The day after sending the check, Claire got a call from Chase asking her why the word Cuba was on the check. Claire explained that it was a reimbursement for a deposit on an upcoming trip.

She was told that referencing Cuba might be associated with the Cuba Sanction and appears on a designated block list by the U.S. Treasury’s Office of Foreign Assets Control.

A Chase spokesperson told Claire “the funds are in a JP Morgan Chase blocked account… they cannot release it because it’s been impounded by the Federal Government.”

Claire and Nancy have to apply for a Treasury Department license to prove they qualify for the Cuba trip.

Even though the United States  is loosening relations with Cuba, American’s cannot travel there unless they are part of one of 12 categories of authorized activities.

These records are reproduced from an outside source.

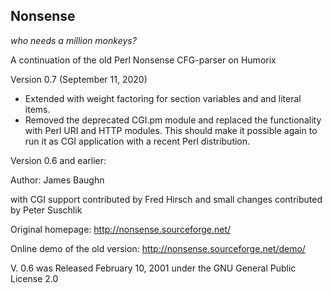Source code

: ## Nonsense

*who needs a million monkeys?*

A continuation of the old Perl Nonsense CFG-parser on Humorix

Version 0.7 (September 11, 2020)
- Extended with weight factoring for section variables and and literal items.
- Removed the deprecated CGI.pm module and replaced the functionality with Perl URI and HTTP modules. This should make it possible again to run it as CGI application with a recent Perl distribution.

Version 0.6 and earlier: 

Author: James Baughn 

with CGI support contributed by Fred Hirsch and small changes contributed by Peter Suschlik

Original homepage: http://nonsense.sourceforge.net/ 

Online demo of the old version: http://nonsense.sourceforge.net/demo/ 

V. 0.6 was Released February 10, 2001 under the GNU General Public License 2.0

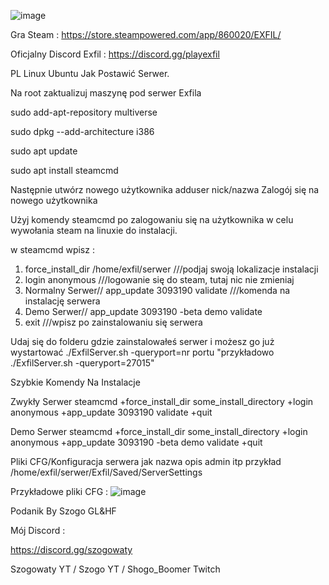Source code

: ![image](https://github.com/user-attachments/assets/490f33d6-edc5-4214-9177-3fcca5f71407)

Gra Steam :
https://store.steampowered.com/app/860020/EXFIL/

Oficjalny Discord Exfil :
https://discord.gg/playexfil





PL Linux  Ubuntu Jak Postawić Serwer.

Na root zaktualizuj maszynę pod serwer Exfila

sudo add-apt-repository multiverse

sudo dpkg --add-architecture i386

sudo apt update

sudo apt install steamcmd

Następnie utwórz  nowego użytkownika  adduser nick/nazwa
Zalogój się na nowego użytkownika

Użyj komendy steamcmd po zalogowaniu się na użytkownika w celu wywołania steam na linuxie do instalacji.

w steamcmd wpisz :
1.    force_install_dir /home/exfil/serwer  ///podjaj swoją lokalizacje instalacji
2.    login anonymous    ///logowanie się do steam, tutaj nic nie zmieniaj
3.    Normalny Serwer//  app_update 3093190 validate   ///komenda na instalację serwera
4.    Demo Serwer//   app_update 3093190 -beta demo validate
5.    exit   ///wpisz po zainstalowaniu się serwera

Udaj się do folderu gdzie zainstalowałeś serwer i możesz go już wystartować 
./ExfilServer.sh -queryport=nr portu  "przykładowo  ./ExfilServer.sh -queryport=27015"

Szybkie Komendy Na Instalacje 
 
 Zwykły Serwer    steamcmd +force_install_dir some_install_directory +login anonymous +app_update 3093190 validate +quit

 Demo Serwer      steamcmd +force_install_dir some_install_directory +login anonymous +app_update 3093190 -beta demo validate +quit  


Pliki CFG/Konfiguracja serwera jak nazwa opis admin itp  przykład /home/exfil/serwer/Exfil/Saved/ServerSettings

Przykładowe pliki CFG :
![image](https://github.com/user-attachments/assets/6064cd8f-7d25-4655-b4b6-522c4895db44)

Podanik By Szogo GL&HF

Mój Discord :

https://discord.gg/szogowaty

Szogowaty YT / Szogo YT / Shogo_Boomer Twitch
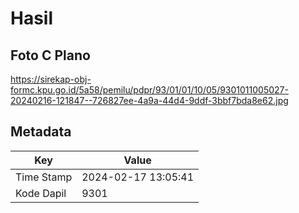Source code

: # Hasil

## Foto C Plano

https://sirekap-obj-formc.kpu.go.id/5a58/pemilu/pdpr/93/01/01/10/05/9301011005027-20240216-121847--726827ee-4a9a-44d4-9ddf-3bbf7bda8e62.jpg


## Metadata

| Key        | Value               |
| ---------- | ------------------- |
| Time Stamp | 2024-02-17 13:05:41 |
| Kode Dapil | 9301                |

This is the list of those categories: family visits; official business of the U.S. government, foreign governments, and certain intergovernmental organizations; journalistic activity; professional research and professional meetings; educational activities; religious activities; public performances, clinics, workshops, athletic and other competitions, and exhibitions; support for the Cuban people; humanitarian projects; activities of private foundations or research or educational institutes; exportation, importation, or transmission of information or information materials; and certain authorized export transactions.

Claire says she never expected to be put through such an ordeal just to qualify for the cruise to Cuba. She never thought writing the word "Cuba" in a memo line on a check would trigger a red flag.

"I hate to use the reference big brother is watching,” she said. “But I think it’s very unfair.”